When you find the line with "About me </h1>" among the records below, reproduce it and each line after it exactly, ending with the line with "- **(May 2024)** I'm".

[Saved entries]
......

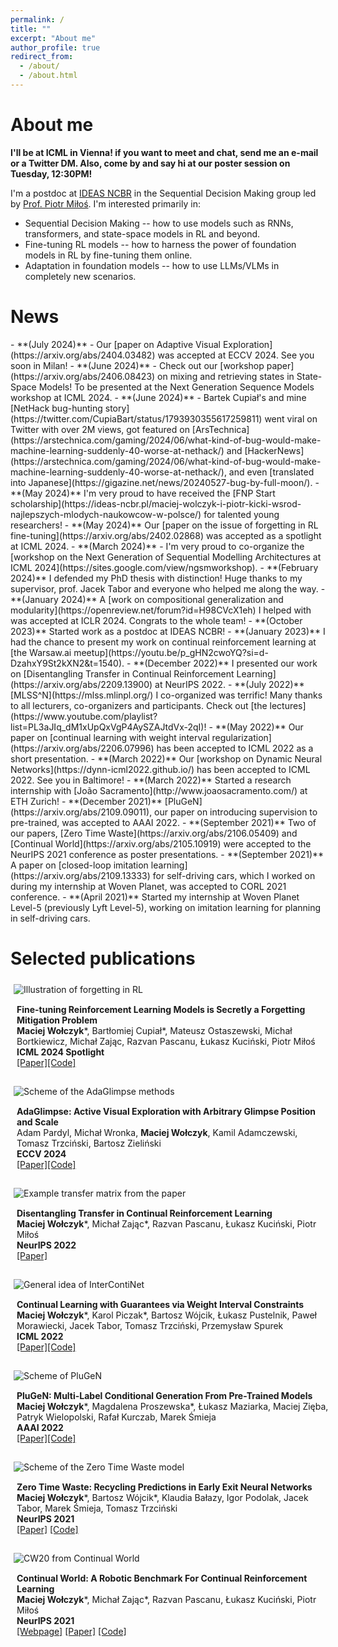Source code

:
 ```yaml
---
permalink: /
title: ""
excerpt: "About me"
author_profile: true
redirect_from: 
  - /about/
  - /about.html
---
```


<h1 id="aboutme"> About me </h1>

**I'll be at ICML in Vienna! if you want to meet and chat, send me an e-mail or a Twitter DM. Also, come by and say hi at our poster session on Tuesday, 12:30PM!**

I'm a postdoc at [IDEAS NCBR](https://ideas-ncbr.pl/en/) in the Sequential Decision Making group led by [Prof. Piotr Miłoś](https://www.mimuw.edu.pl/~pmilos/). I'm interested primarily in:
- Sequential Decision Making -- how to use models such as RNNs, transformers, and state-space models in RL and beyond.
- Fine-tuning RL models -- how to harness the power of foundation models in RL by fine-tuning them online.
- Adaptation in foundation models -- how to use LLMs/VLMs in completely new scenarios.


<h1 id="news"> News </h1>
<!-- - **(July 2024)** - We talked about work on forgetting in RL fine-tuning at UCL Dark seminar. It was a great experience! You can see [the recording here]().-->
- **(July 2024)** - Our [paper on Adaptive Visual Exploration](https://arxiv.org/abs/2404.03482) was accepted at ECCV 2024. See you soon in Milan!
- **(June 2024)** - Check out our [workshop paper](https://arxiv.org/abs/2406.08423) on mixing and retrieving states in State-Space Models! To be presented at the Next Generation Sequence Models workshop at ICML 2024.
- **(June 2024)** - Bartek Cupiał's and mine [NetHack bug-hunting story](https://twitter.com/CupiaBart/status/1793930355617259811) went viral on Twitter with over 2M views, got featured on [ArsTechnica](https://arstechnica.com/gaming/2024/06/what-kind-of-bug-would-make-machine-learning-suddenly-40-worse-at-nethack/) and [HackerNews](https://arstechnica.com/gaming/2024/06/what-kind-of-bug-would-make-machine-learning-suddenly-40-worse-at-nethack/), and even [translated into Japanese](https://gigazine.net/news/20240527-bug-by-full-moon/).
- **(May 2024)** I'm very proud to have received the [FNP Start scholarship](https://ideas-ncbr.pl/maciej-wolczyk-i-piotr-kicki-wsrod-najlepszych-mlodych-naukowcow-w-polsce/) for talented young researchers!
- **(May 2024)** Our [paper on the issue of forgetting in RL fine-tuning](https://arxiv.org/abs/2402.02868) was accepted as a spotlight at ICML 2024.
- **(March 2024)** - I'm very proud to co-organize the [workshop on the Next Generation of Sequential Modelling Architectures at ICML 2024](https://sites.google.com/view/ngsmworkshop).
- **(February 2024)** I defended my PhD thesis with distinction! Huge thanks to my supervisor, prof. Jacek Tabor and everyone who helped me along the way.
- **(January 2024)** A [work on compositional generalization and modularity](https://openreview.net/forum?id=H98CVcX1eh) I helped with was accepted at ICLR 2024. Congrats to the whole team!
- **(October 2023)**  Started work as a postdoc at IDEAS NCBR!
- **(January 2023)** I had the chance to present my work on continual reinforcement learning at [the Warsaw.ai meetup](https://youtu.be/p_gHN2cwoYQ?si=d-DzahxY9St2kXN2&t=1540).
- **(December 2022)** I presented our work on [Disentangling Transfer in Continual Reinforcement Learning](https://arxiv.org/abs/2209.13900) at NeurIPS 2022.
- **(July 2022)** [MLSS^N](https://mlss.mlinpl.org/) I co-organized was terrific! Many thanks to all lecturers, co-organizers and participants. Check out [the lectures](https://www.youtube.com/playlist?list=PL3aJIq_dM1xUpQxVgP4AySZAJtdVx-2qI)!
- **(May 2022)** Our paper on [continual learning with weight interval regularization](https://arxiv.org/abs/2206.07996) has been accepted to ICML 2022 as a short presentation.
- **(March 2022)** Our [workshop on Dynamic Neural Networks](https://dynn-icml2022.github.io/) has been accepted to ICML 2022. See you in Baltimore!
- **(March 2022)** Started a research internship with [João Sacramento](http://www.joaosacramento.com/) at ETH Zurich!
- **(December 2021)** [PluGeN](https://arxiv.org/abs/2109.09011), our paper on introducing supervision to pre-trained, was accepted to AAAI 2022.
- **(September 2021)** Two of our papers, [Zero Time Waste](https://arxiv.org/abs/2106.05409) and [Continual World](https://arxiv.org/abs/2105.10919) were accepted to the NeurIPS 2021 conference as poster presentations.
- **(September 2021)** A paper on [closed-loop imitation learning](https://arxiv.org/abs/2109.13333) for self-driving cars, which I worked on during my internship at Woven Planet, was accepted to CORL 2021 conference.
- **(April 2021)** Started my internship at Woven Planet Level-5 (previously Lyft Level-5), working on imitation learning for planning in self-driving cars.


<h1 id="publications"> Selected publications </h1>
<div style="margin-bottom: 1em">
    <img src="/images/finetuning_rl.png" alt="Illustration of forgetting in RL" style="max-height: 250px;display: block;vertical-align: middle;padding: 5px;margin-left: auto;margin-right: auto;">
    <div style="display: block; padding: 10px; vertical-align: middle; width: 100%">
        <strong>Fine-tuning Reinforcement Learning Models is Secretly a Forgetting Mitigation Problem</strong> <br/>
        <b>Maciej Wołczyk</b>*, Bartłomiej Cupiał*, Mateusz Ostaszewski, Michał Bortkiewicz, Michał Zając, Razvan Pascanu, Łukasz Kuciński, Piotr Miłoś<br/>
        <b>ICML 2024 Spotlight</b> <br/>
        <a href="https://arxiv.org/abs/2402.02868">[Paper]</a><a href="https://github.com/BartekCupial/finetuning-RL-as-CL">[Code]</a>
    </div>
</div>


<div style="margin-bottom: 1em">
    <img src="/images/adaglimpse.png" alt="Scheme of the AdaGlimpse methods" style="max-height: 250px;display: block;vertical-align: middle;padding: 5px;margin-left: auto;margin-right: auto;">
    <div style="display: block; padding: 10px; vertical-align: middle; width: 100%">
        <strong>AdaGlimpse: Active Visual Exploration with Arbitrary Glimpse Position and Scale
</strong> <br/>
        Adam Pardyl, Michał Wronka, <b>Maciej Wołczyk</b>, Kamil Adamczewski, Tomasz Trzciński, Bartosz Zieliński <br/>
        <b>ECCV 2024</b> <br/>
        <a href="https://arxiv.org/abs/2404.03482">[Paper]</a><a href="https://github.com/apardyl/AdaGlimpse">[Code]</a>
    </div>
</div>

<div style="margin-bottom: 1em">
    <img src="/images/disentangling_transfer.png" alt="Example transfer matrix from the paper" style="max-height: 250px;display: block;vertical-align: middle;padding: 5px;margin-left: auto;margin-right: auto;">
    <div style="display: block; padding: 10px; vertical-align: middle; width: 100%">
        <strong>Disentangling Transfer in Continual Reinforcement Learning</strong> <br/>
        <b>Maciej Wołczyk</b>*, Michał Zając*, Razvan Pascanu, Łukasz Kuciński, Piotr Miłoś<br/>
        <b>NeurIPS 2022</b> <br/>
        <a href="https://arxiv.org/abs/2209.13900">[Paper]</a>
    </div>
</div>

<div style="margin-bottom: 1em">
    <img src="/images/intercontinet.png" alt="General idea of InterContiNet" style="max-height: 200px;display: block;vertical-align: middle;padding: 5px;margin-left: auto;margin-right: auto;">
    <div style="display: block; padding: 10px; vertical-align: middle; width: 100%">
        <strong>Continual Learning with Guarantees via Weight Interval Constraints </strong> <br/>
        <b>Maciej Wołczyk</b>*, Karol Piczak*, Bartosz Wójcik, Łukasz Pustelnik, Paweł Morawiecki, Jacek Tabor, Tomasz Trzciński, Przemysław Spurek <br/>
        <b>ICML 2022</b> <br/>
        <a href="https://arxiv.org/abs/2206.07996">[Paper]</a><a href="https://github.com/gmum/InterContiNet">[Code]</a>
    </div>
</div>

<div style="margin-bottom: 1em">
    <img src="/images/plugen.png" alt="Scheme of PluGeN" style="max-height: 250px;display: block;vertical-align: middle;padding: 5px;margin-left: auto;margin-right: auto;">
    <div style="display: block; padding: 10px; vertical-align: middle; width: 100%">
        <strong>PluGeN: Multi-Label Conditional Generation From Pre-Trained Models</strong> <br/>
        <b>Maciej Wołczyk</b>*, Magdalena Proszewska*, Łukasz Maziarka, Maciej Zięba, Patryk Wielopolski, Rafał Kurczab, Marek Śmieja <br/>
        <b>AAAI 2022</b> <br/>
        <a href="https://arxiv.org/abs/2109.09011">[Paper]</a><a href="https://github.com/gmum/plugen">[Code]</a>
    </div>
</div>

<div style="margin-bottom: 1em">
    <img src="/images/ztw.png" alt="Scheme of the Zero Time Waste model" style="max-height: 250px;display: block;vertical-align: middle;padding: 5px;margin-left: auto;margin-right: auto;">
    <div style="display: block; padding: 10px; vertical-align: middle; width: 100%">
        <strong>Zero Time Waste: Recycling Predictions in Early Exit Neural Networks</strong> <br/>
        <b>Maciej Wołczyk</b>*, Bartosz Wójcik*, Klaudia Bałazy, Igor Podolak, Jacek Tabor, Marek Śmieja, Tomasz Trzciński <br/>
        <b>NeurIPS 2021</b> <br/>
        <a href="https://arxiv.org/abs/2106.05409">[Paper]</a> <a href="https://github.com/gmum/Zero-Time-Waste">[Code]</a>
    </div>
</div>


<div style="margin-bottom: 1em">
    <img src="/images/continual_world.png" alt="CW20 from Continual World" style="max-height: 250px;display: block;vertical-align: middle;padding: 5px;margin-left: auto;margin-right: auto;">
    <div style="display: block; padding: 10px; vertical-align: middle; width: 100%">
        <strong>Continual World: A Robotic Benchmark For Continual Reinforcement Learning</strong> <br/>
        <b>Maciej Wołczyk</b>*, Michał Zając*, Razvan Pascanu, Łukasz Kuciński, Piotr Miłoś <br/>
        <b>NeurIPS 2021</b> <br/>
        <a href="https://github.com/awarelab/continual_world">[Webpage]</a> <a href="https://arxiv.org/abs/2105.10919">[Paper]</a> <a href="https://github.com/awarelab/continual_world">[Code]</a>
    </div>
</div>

......

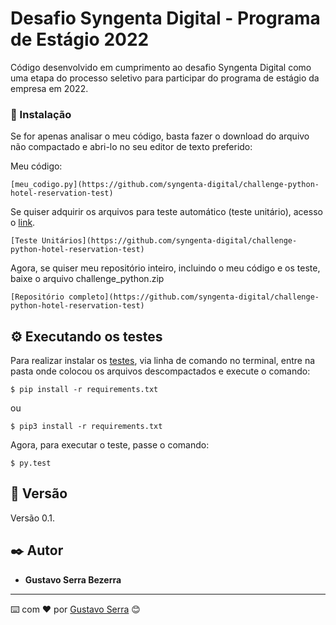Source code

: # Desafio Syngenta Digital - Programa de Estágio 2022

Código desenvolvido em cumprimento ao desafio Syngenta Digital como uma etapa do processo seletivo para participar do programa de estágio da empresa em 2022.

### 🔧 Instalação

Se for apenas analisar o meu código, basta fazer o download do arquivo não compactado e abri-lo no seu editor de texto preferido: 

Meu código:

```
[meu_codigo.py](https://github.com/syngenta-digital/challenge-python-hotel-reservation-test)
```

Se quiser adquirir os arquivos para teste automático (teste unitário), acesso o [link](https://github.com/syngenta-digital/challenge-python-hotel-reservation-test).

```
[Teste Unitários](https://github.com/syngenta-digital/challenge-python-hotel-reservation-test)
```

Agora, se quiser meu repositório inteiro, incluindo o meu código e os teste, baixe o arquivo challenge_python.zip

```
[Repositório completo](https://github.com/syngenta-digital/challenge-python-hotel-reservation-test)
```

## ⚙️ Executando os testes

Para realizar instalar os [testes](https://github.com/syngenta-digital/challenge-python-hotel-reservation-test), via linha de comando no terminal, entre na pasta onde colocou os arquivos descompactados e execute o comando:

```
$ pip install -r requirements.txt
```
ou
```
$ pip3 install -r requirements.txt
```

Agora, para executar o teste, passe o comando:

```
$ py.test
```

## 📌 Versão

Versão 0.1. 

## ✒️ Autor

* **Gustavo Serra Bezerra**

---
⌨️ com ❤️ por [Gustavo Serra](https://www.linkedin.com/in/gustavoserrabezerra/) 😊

......

#### Written solution:
<h1 id="aboutme"> About me </h1>

**I'll be at ICML in Vienna! if you want to meet and chat, send me an e-mail or a Twitter DM. Also, come by and say hi at our poster session on Tuesday, 12:30PM!**

I'm a postdoc at [IDEAS NCBR](https://ideas-ncbr.pl/en/) in the Sequential Decision Making group led by [Prof. Piotr Miłoś](https://www.mimuw.edu.pl/~pmilos/). I'm interested primarily in:
- Sequential Decision Making -- how to use models such as RNNs, transformers, and state-space models in RL and beyond.
- Fine-tuning RL models -- how to harness the power of foundation models in RL by fine-tuning them online.
- Adaptation in foundation models -- how to use LLMs/VLMs in completely new scenarios.


<h1 id="news"> News </h1>
<!-- - **(July 2024)** - We talked about work on forgetting in RL fine-tuning at UCL Dark seminar. It was a great experience! You can see [the recording here]().-->
- **(July 2024)** - Our [paper on Adaptive Visual Exploration](https://arxiv.org/abs/2404.03482) was accepted at ECCV 2024. See you soon in Milan!
- **(June 2024)** - Check out our [workshop paper](https://arxiv.org/abs/2406.08423) on mixing and retrieving states in State-Space Models! To be presented at the Next Generation Sequence Models workshop at ICML 2024.
- **(June 2024)** - Bartek Cupiał's and mine [NetHack bug-hunting story](https://twitter.com/CupiaBart/status/1793930355617259811) went viral on Twitter with over 2M views, got featured on [ArsTechnica](https://arstechnica.com/gaming/2024/06/what-kind-of-bug-would-make-machine-learning-suddenly-40-worse-at-nethack/) and [HackerNews](https://arstechnica.com/gaming/2024/06/what-kind-of-bug-would-make-machine-learning-suddenly-40-worse-at-nethack/), and even [translated into Japanese](https://gigazine.net/news/20240527-bug-by-full-moon/).
- **(May 2024)** I'm very proud to have received the [FNP Start scholarship](https://ideas-ncbr.pl/maciej-wolczyk-i-piotr-kicki-wsrod-najlepszych-mlodych-naukowcow-w-polsce/) for talented young researchers!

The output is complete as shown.